We want to note that the courses in this Specialization were designed with a three-credit university course load in mind. As a participant you may notice a bit more reading content and a little less video/lecture content. Completing and passing the SEL Specialization allows the participant to apply for 3 graduate credits toward teacher re-certification and professional enhancement. We want to ensure the quality and high standards of a University of Colorado learning experience.
Interested in earning 3 graduate credits from the University of Colorado-Boulder for The Teacher and Social Emotional Learning (SEL) Specialization? Check out “How you can earn 3 university credits from the University of Colorado-Boulder for this specialization” reading in the first week of this course for more information.
Social Emotional Well-Being for Students
This course focuses on SEL for its most common audience – students in P-12 school-based contexts. We begin this exploration by introducing the concept of social emotional well-being in Week 1. We explore what social emotional well-being is and investigate the relationship between it and the current emphasis on achievement in educational reform. Then, we highlight SEL as one means of developing social emotional well-being, positioning it in relation to other approaches, while highlighting our course’s focus on SEL programs and theories.
The Field of SEL: Purposes and Origins
In this section of the course, we trace the origins of the field of SEL, identifying how a perceived need for greater attention to children’s social and emotional development in schools grew in part from the popularization of theories of multiple intelligence and emotional intelligence in the mid to late 1990s. We identify other educational theories that support this work before attending to a discussion of what SEL is, identified primarily through its goals, purposes, and aims.
SEL Program Formats and Characteristics of Effective Programs
In this section of the course, we attend to the ways in which school-based SEL programs differ with regard to scope, focus, audience and mode of infusion. Additionally, we take up general considerations of the characteristics of effective programs and practices with the intent of providing participants the tools necessary to evaluate specific SEL programs.
SEL Across the Developmental Spectrum: Early Childhood and Elementary
The focus in this section of the course is on SEL programs in early childhood education and in elementary schools. We aim to provide a broad overview of programs on the market, and considerations specific to “doing SEL” with young children. Additionally, we aim to challenge participants to evaluate the usefulness of various programs for their own purposes with respect to the criteria and considerations identified in Week 3.
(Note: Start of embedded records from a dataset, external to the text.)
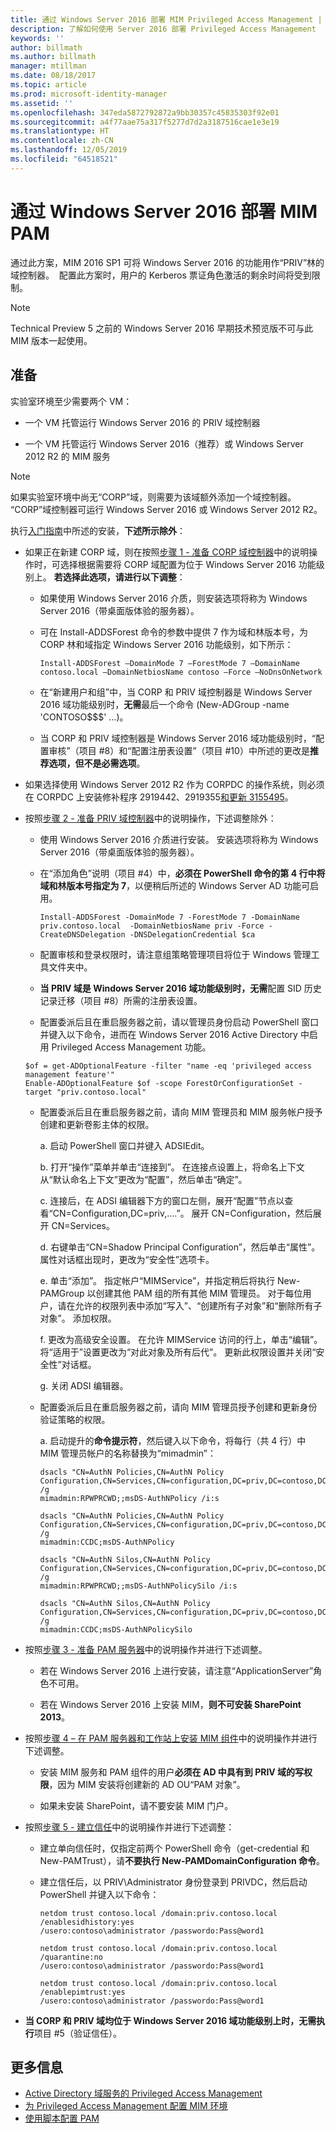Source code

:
 ```yaml
---
title: 通过 Windows Server 2016 部署 MIM Privileged Access Management | Microsoft Docs
description: 了解如何使用 Server 2016 部署 Privileged Access Management
keywords: ''
author: billmath
ms.author: billmath
manager: mtillman
ms.date: 08/18/2017
ms.topic: article
ms.prod: microsoft-identity-manager
ms.assetid: ''
ms.openlocfilehash: 347eda5872792872a9bb30357c45835303f92e01
ms.sourcegitcommit: a4f77aae75a317f5277d7d2a3187516cae1e3e19
ms.translationtype: HT
ms.contentlocale: zh-CN
ms.lasthandoff: 12/05/2019
ms.locfileid: "64518521"
---
```

# <a name="deploy-mim-pam-with-windows-server-2016"></a>通过 Windows Server 2016 部署 MIM PAM


通过此方案，MIM 2016 SP1 可将 Windows Server 2016 的功能用作“PRIV”林的域控制器。  配置此方案时，用户的 Kerberos 票证角色激活的剩余时间将受到限制。 

> [!Note]
> Technical Preview 5 之前的 Windows Server 2016 早期技术预览版不可与此 MIM 版本一起使用。

## <a name="preparation"></a>准备

实验室环境至少需要两个 VM：

-   一个 VM 托管运行 Windows Server 2016 的 PRIV 域控制器

-   一个 VM 托管运行 Windows Server 2016（推荐）或 Windows Server 2012 R2 的 MIM 服务

> [!NOTE]
> 如果实验室环境中尚无“CORP”域，则需要为该域额外添加一个域控制器。 “CORP”域控制器可运行 Windows Server 2016 或 Windows Server 2012 R2。


执行[入门指南](privileged-identity-management-for-active-directory-domain-services.md)中所述的安装，**下述所示除外**：

- 如果正在新建 CORP 域，则在按照[步骤 1 - 准备 CORP 域控制器](step-1-prepare-corp-domain.md)中的说明操作时，可选择根据需要将 CORP 域配置为位于 Windows Server 2016 功能级别上。 **若选择此选项，请进行以下调整**：

  - 如果使用 Windows Server 2016 介质，则安装选项将称为 Windows Server 2016（带桌面版体验的服务器）。

  - 可在 Install-ADDSForest 命令的参数中提供 7 作为域和林版本号，为 CORP 林和域指定 Windows Server 2016 功能级别，如下所示：
    ```
    Install-ADDSForest –DomainMode 7 –ForestMode 7 –DomainName contoso.local –DomainNetbiosName contoso –Force –NoDnsOnNetwork
    ```
  - 在“新建用户和组”中，当 CORP 和 PRIV 域控制器是 Windows Server 2016 域功能级别时，**无需**最后一个命令 (New-ADGroup -name 'CONTOSO\$\$\$' …)。

  - 当 CORP 和 PRIV 域控制器是 Windows Server 2016 域功能级别时，“配置审核”（项目 #8）和“配置注册表设置”（项目 #10）中所述的更改是**推荐选项，但不是必需选项**。

- 如果选择使用 Windows Server 2012 R2 作为 CORPDC 的操作系统，则必须在 CORPDC 上安装修补程序 2919442、2919355[和更新 3155495](http://support.microsoft.com/kb/3156418)。

- 按照[步骤 2 - 准备 PRIV 域控制器](step-2-prepare-priv-domain-controller.md)中的说明操作，下述调整除外：

  -   使用 Windows Server 2016 介质进行安装。 安装选项将称为 Windows Server 2016（带桌面版体验的服务器）。

  -   在“添加角色”说明（项目 #4）中，**必须在 PowerShell 命令的第 4 行中将域和林版本号指定为 7**，以便稍后所述的 Windows Server AD 功能可启用。

      ```
      Install-ADDSForest -DomainMode 7 -ForestMode 7 -DomainName priv.contoso.local  -DomainNetbiosName priv -Force -CreateDNSDelegation -DNSDelegationCredential $ca
      ```  

  -   配置审核和登录权限时，请注意组策略管理项目将位于 Windows 管理工具文件夹中。

  -   **当 PRIV 域是 Windows Server 2016 域功能级别时，无需**配置 SID 历史记录迁移（项目 #8）所需的注册表设置。

  -   配置委派后且在重启服务器之前，请以管理员身份启动 PowerShell 窗口并键入以下命令，进而在 Windows Server 2016 Active Directory 中启用 Privileged Access Management 功能。

  ```
  $of = get-ADOptionalFeature -filter "name -eq 'privileged access management feature'"
  Enable-ADOptionalFeature $of -scope ForestOrConfigurationSet -target "priv.contoso.local"
  ```

  - 配置委派后且在重启服务器之前，请向 MIM 管理员和 MIM 服务帐户授予创建和更新卷影主体的权限。

    a. 启动 PowerShell 窗口并键入 ADSIEdit。

    b. 打开“操作”菜单并单击“连接到”。 在连接点设置上，将命名上下文从“默认命名上下文”更改为“配置”，然后单击“确定”。

    c. 连接后，在 ADSI 编辑器下方的窗口左侧，展开“配置”节点以查看“CN=Configuration,DC=priv,....”。 展开 CN=Configuration，然后展开 CN=Services。

    d. 右键单击“CN=Shadow Principal Configuration”，然后单击“属性”。 属性对话框出现时，更改为“安全性”选项卡。

    e. 单击“添加”。 指定帐户“MIMService”，并指定稍后将执行 New-PAMGroup 以创建其他 PAM 组的所有其他 MIM 管理员。 对于每位用户，请在允许的权限列表中添加“写入”、“创建所有子对象”和“删除所有子对象”。 添加权限。

    f. 更改为高级安全设置。 在允许 MIMService 访问的行上，单击“编辑”。 将“适用于”设置更改为“对此对象及所有后代”。 更新此权限设置并关闭“安全性”对话框。

    g. 关闭 ADSI 编辑器。

  - 配置委派后且在重启服务器之前，请向 MIM 管理员授予创建和更新身份验证策略的权限。

    a.  启动提升的**命令提示符**，然后键入以下命令，将每行（共 4 行）中 MIM 管理员帐户的名称替换为“mimadmin”：
    ```
    dsacls "CN=AuthN Policies,CN=AuthN Policy
    Configuration,CN=Services,CN=configuration,DC=priv,DC=contoso,DC=local" /g
    mimadmin:RPWPRCWD;;msDS-AuthNPolicy /i:s

    dsacls "CN=AuthN Policies,CN=AuthN Policy
    Configuration,CN=Services,CN=configuration,DC=priv,DC=contoso,DC=local" /g
    mimadmin:CCDC;msDS-AuthNPolicy

    dsacls "CN=AuthN Silos,CN=AuthN Policy
    Configuration,CN=Services,CN=configuration,DC=priv,DC=contoso,DC=local" /g
    mimadmin:RPWPRCWD;;msDS-AuthNPolicySilo /i:s

    dsacls "CN=AuthN Silos,CN=AuthN Policy
    Configuration,CN=Services,CN=configuration,DC=priv,DC=contoso,DC=local" /g
    mimadmin:CCDC;msDS-AuthNPolicySilo
    ```


- 按照[步骤 3 - 准备 PAM 服务器](step-3-prepare-pam-server.md)中的说明操作并进行下述调整。

  -   若在 Windows Server 2016 上进行安装，请注意“ApplicationServer”角色不可用。

  -   若在 Windows Server 2016 上安装 MIM，**则不可安装 SharePoint 2013**。

- 按照[步骤 4 – 在 PAM 服务器和工作站上安装 MIM 组件](step-4-install-mim-components-on-pam-server.md)中的说明操作并进行下述调整。

  -   安装 MIM 服务和 PAM 组件的用户**必须在 AD 中具有到 PRIV 域的写权限**，因为 MIM 安装将创建新的 AD OU“PAM 对象”。

  -   如果未安装 SharePoint，请不要安装 MIM 门户。

- 按照[步骤 5 - 建立信任](step-5-establish-trust-between-priv-corp-forests.md)中的说明操作并进行下述调整：

  - 建立单向信任时，仅指定前两个 PowerShell 命令（get-credential 和 New-PAMTrust），请**不要执行 New-PAMDomainConfiguration 命令**。

  - 建立信任后，以 PRIV\\Administrator 身份登录到 PRIVDC，然后启动 PowerShell 并键入以下命令：
    ```
    netdom trust contoso.local /domain:priv.contoso.local /enablesidhistory:yes
    /usero:contoso\administrator /passwordo:Pass@word1

    netdom trust contoso.local /domain:priv.contoso.local /quarantine:no
    /usero:contoso\administrator /passwordo:Pass@word1  

    netdom trust contoso.local /domain:priv.contoso.local /enablepimtrust:yes
    /usero:contoso\administrator /passwordo:Pass@word1
    ```

- **当 CORP 和 PRIV 域均位于 Windows Server 2016 域功能级别上时，无需执行**项目 #5（验证信任）。

## <a name="more-information"></a>更多信息

- [Active Directory 域服务的 Privileged Access Management](privileged-identity-management-for-active-directory-domain-services.md)
- [为 Privileged Access Management 配置 MIM 环境](configuring-mim-environment-for-pam.md)
- [使用脚本配置 PAM](sp1-pam-configure-using-scripts.md)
SEL Across the Developmental Spectrum: Middle and High School
The focus in this section of the course is on SEL programs in middle and high school contexts. We aim to provide a broad overview of programs on the market, considerations specific to “doing SEL” with older students, and an exploration of why SEL is particularly important at this stage in development. Additionally, we will highlight YPAR as one means of critically attending to principles of SEL as a preview of the focus of Course B. Finally, we aim to challenge participants to evaluate the usefulness of various programs for their own purposes with respect to the criteria and considerations identified in Week 2.